Work through the listing below and count the lines that hold "事件类型". Answer with the number alone.

__Supplied records__:
__________
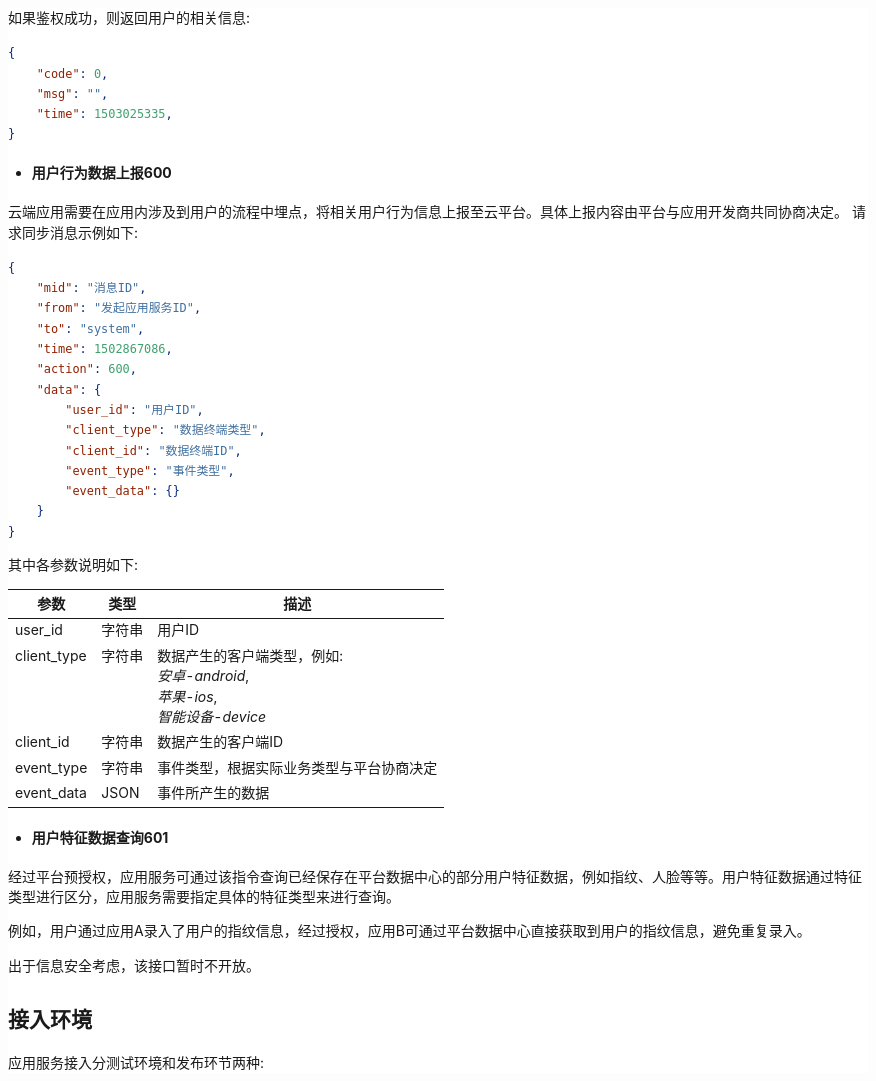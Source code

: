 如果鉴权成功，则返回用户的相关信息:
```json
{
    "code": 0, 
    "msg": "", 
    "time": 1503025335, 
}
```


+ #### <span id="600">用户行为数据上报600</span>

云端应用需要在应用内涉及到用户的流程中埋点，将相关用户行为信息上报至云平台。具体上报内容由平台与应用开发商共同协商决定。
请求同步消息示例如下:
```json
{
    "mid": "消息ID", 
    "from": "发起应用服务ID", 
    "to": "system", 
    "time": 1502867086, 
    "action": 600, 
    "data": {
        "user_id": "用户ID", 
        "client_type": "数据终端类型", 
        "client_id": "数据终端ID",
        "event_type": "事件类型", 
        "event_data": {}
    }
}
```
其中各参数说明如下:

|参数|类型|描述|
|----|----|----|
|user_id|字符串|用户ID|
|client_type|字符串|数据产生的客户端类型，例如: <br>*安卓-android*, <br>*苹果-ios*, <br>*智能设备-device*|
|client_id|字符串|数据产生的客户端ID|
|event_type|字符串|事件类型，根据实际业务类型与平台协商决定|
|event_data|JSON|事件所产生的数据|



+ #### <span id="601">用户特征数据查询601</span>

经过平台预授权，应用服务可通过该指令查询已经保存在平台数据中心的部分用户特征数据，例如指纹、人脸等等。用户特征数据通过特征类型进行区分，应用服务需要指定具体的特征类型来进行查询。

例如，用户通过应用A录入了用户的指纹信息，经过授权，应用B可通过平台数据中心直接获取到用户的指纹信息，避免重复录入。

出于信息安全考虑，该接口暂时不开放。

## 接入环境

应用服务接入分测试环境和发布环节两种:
__________
__Written response__: 2